<<<<

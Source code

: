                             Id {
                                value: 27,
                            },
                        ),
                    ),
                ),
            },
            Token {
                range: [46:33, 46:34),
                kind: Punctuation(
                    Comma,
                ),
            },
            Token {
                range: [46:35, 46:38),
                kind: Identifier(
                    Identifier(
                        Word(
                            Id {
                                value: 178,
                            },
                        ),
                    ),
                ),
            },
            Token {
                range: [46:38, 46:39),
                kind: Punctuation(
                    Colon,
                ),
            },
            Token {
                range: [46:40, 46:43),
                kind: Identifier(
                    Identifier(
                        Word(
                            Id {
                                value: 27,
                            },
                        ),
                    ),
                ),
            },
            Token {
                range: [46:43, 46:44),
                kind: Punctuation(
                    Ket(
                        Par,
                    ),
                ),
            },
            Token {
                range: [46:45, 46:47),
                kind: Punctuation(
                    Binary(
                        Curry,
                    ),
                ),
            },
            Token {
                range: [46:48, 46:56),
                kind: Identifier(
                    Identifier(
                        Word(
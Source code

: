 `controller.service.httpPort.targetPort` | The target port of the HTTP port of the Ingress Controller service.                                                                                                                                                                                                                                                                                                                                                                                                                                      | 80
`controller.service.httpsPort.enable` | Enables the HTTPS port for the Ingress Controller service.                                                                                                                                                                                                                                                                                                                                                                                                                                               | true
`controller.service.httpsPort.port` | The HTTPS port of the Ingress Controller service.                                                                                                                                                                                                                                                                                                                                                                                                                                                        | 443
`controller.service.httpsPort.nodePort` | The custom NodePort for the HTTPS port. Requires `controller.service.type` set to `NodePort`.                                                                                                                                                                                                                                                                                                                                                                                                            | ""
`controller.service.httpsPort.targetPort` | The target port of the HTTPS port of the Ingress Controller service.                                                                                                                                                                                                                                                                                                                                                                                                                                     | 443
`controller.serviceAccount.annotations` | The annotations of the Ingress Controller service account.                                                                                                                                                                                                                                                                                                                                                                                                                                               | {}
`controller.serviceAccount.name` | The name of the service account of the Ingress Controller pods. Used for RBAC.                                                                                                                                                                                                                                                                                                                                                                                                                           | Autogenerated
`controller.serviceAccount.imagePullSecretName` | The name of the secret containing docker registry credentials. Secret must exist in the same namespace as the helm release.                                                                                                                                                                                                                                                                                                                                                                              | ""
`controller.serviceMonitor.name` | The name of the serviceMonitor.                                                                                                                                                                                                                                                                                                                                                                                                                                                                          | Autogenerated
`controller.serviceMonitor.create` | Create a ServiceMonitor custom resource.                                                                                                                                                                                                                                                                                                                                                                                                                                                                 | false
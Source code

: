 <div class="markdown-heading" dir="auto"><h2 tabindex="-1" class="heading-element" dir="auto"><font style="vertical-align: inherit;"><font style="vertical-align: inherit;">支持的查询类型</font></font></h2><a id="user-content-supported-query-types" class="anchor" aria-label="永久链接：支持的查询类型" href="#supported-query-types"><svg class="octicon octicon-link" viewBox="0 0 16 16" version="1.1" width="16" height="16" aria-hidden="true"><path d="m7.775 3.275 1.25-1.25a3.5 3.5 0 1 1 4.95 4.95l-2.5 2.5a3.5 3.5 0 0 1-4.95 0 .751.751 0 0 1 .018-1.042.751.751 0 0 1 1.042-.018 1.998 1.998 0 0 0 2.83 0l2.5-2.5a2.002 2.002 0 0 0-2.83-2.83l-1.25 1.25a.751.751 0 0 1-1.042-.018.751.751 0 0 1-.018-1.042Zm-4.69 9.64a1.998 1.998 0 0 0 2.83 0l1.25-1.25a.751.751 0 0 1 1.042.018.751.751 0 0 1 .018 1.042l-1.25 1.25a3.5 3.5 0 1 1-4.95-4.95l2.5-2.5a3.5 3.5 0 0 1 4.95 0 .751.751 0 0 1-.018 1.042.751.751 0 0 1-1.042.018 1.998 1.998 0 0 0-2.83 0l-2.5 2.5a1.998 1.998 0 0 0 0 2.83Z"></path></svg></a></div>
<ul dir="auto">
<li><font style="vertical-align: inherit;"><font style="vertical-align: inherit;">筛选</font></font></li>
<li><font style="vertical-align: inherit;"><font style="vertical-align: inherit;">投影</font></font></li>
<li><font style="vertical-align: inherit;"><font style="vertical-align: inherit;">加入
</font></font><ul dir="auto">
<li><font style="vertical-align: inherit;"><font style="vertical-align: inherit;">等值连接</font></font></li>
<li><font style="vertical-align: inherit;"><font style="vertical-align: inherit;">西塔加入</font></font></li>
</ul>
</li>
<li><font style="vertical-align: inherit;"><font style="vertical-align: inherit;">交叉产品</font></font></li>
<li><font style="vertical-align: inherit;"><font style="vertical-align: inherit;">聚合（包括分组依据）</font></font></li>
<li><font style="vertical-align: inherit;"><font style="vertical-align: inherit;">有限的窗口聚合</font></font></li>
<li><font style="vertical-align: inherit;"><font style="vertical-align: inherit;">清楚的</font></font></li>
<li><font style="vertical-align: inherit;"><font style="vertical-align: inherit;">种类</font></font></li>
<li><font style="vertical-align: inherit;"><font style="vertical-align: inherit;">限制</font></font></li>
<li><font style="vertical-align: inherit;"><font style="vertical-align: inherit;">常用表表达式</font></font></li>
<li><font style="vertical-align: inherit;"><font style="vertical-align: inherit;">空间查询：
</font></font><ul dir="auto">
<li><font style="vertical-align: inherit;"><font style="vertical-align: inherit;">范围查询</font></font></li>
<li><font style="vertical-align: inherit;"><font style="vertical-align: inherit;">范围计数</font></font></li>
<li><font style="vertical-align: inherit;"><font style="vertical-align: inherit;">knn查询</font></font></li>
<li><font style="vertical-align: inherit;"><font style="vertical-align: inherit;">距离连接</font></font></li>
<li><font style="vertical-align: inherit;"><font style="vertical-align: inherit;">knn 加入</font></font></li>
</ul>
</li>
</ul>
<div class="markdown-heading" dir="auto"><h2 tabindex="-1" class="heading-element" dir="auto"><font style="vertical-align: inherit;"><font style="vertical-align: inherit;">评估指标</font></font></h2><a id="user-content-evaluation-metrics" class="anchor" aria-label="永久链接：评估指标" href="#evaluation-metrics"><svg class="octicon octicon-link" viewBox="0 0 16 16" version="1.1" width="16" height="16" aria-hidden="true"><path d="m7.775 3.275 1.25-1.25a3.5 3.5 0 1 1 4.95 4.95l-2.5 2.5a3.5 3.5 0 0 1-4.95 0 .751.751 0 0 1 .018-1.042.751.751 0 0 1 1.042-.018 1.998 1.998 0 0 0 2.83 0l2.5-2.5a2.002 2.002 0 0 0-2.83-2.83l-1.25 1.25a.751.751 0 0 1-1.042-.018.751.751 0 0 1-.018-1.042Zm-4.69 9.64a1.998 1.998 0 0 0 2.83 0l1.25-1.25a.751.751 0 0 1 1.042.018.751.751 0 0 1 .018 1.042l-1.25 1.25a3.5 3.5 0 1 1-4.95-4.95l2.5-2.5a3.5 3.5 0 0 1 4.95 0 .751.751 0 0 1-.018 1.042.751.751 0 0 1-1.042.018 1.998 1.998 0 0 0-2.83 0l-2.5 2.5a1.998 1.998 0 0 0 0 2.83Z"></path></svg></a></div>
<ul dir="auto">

>>>>

▶ _WHAT THE TASK ASKS_:
Which lines in the data above hold the string "target"? Show each one.

▶ _ANSWER BOX_:
: `controller.service.httpPort.targetPort` | The target port of the HTTP port of the Ingress Controller service.                                                                                                                                                                                                                                                                                                                                                                                                                                      | 80
`controller.service.httpsPort.targetPort` | The target port of the HTTPS port of the Ingress Controller service.                                                                                                                                                                                                                                                                                                                                                                                                                                     | 443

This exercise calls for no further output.